Exercise aim: Wherever the string "JavaScript" turns up in the data, copy the whole line.

Stored data entries:
++++++++
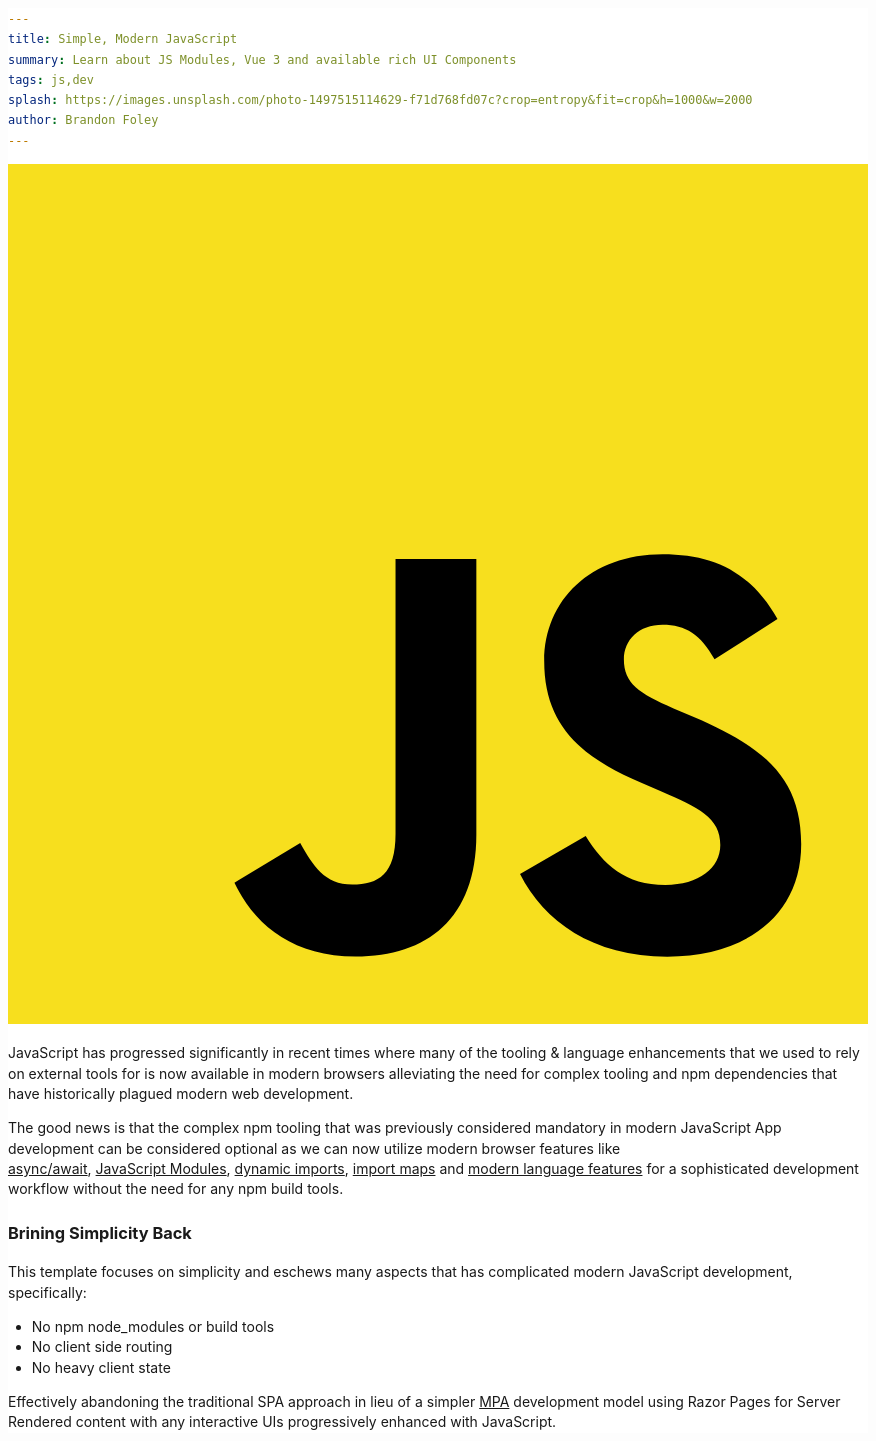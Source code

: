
 ```yaml
---
title: Simple, Modern JavaScript
summary: Learn about JS Modules, Vue 3 and available rich UI Components
tags: js,dev
splash: https://images.unsplash.com/photo-1497515114629-f71d768fd07c?crop=entropy&fit=crop&h=1000&w=2000
author: Brandon Foley
---
```


<svg class="sm:float-left mr-8 w-24 h-24" style="margin-top:0" xmlns="http://www.w3.org/2000/svg" viewBox="0 0 630 630">
<rect width="630" height="630" fill="#f7df1e"/>
<path d="m423.2 492.19c12.69 20.72 29.2 35.95 58.4 35.95 24.53 0 40.2-12.26 40.2-29.2 0-20.3-16.1-27.49-43.1-39.3l-14.8-6.35c-42.72-18.2-71.1-41-71.1-89.2 0-44.4 33.83-78.2 86.7-78.2 37.64 0 64.7 13.1 84.2 47.4l-46.1 29.6c-10.15-18.2-21.1-25.37-38.1-25.37-17.34 0-28.33 11-28.33 25.37 0 17.76 11 24.95 36.4 35.95l14.8 6.34c50.3 21.57 78.7 43.56 78.7 93 0 53.3-41.87 82.5-98.1 82.5-54.98 0-90.5-26.2-107.88-60.54zm-209.13 5.13c9.3 16.5 17.76 30.45 38.1 30.45 19.45 0 31.72-7.61 31.72-37.2v-201.3h59.2v202.1c0 61.3-35.94 89.2-88.4 89.2-47.4 0-74.85-24.53-88.81-54.075z"/>
</svg>

JavaScript has progressed significantly in recent times where many of the tooling & language enhancements
that we used to rely on external tools for is now available in modern browsers alleviating the need for
complex tooling and npm dependencies that have historically plagued modern web development.

The good news is that the complex npm tooling that was previously considered mandatory in modern JavaScript App
development can be considered optional as we can now utilize modern browser features like  
[async/await](https://developer.mozilla.org/en-US/docs/Web/JavaScript/Reference/Statements/async_function),
[JavaScript Modules](https://developer.mozilla.org/en-US/docs/Web/JavaScript/Guide/Modules),
[dynamic imports](https://developer.mozilla.org/en-US/docs/Web/JavaScript/Reference/Operators/import),
[import maps](https://developer.mozilla.org/en-US/docs/Web/HTML/Element/script/type/importmap)
and [modern language features](https://developer.mozilla.org/en-US/docs/Web/JavaScript/Guide) for a
sophisticated development workflow without the need for any npm build tools.

### Brining Simplicity Back

This template focuses on simplicity and eschews many aspects that has complicated modern JavaScript development,
specifically:

- No npm node_modules or build tools
- No client side routing
- No heavy client state

Effectively abandoning the traditional SPA approach in lieu of a simpler [MPA](https://docs.astro.build/en/concepts/mpa-vs-spa/)
development model using Razor Pages for Server Rendered content with any interactive UIs progressively enhanced with JavaScript.
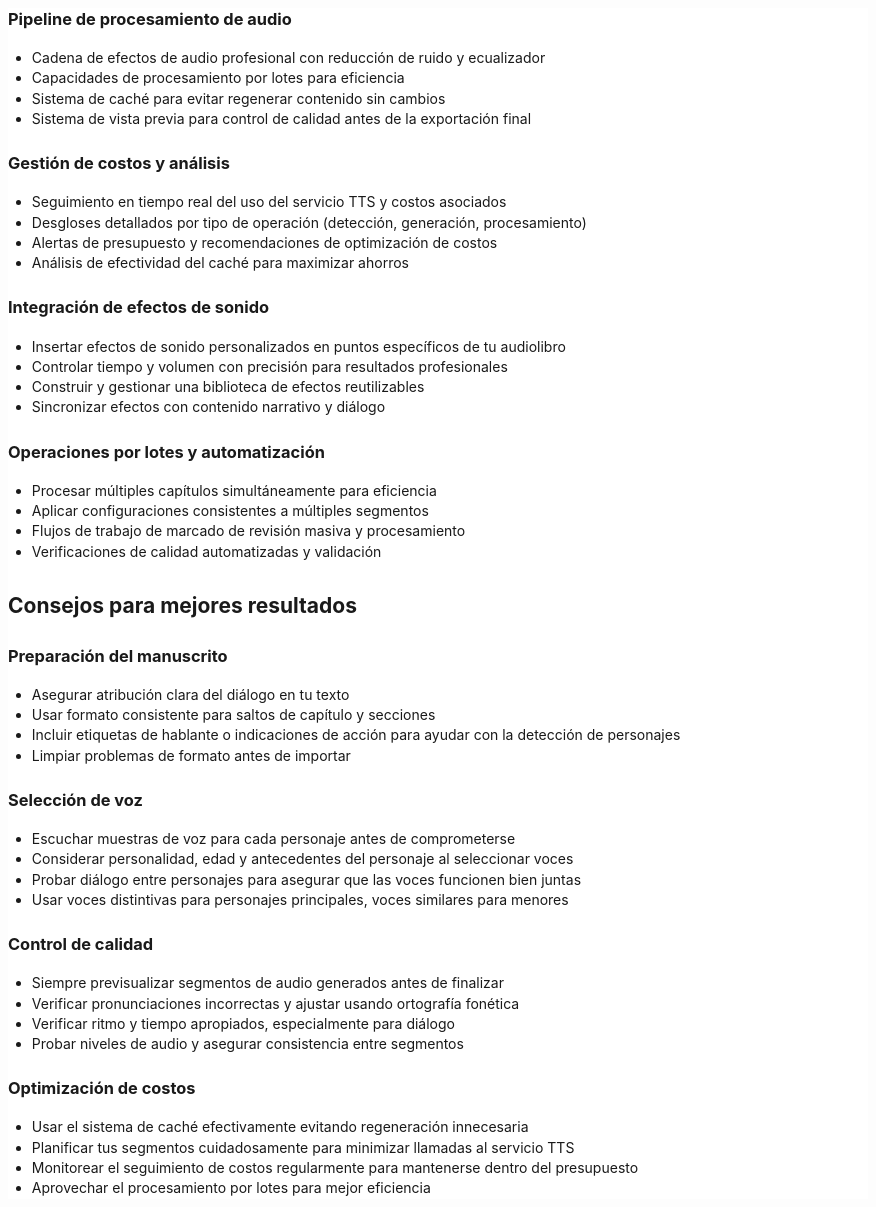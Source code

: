 ### Pipeline de procesamiento de audio
- Cadena de efectos de audio profesional con reducción de ruido y ecualizador
- Capacidades de procesamiento por lotes para eficiencia
- Sistema de caché para evitar regenerar contenido sin cambios
- Sistema de vista previa para control de calidad antes de la exportación final

### Gestión de costos y análisis
- Seguimiento en tiempo real del uso del servicio TTS y costos asociados
- Desgloses detallados por tipo de operación (detección, generación, procesamiento)
- Alertas de presupuesto y recomendaciones de optimización de costos
- Análisis de efectividad del caché para maximizar ahorros

### Integración de efectos de sonido
- Insertar efectos de sonido personalizados en puntos específicos de tu audiolibro
- Controlar tiempo y volumen con precisión para resultados profesionales
- Construir y gestionar una biblioteca de efectos reutilizables
- Sincronizar efectos con contenido narrativo y diálogo

### Operaciones por lotes y automatización
- Procesar múltiples capítulos simultáneamente para eficiencia
- Aplicar configuraciones consistentes a múltiples segmentos
- Flujos de trabajo de marcado de revisión masiva y procesamiento
- Verificaciones de calidad automatizadas y validación

## Consejos para mejores resultados

### Preparación del manuscrito
- Asegurar atribución clara del diálogo en tu texto
- Usar formato consistente para saltos de capítulo y secciones
- Incluir etiquetas de hablante o indicaciones de acción para ayudar con la detección de personajes
- Limpiar problemas de formato antes de importar

### Selección de voz
- Escuchar muestras de voz para cada personaje antes de comprometerse
- Considerar personalidad, edad y antecedentes del personaje al seleccionar voces
- Probar diálogo entre personajes para asegurar que las voces funcionen bien juntas
- Usar voces distintivas para personajes principales, voces similares para menores

### Control de calidad
- Siempre previsualizar segmentos de audio generados antes de finalizar
- Verificar pronunciaciones incorrectas y ajustar usando ortografía fonética
- Verificar ritmo y tiempo apropiados, especialmente para diálogo
- Probar niveles de audio y asegurar consistencia entre segmentos

### Optimización de costos
- Usar el sistema de caché efectivamente evitando regeneración innecesaria
- Planificar tus segmentos cuidadosamente para minimizar llamadas al servicio TTS
- Monitorear el seguimiento de costos regularmente para mantenerse dentro del presupuesto
- Aprovechar el procesamiento por lotes para mejor eficiencia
++++++++
Task output:
title: Simple, Modern JavaScript
JavaScript has progressed significantly in recent times where many of the tooling & language enhancements
The good news is that the complex npm tooling that was previously considered mandatory in modern JavaScript App
[async/await](https://developer.mozilla.org/en-US/docs/Web/JavaScript/Reference/Statements/async_function),
[JavaScript Modules](https://developer.mozilla.org/en-US/docs/Web/JavaScript/Guide/Modules),
[dynamic imports](https://developer.mozilla.org/en-US/docs/Web/JavaScript/Reference/Operators/import),
and [modern language features](https://developer.mozilla.org/en-US/docs/Web/JavaScript/Guide) for a
This template focuses on simplicity and eschews many aspects that has complicated modern JavaScript development,
development model using Razor Pages for Server Rendered content with any interactive UIs progressively enhanced with JavaScript.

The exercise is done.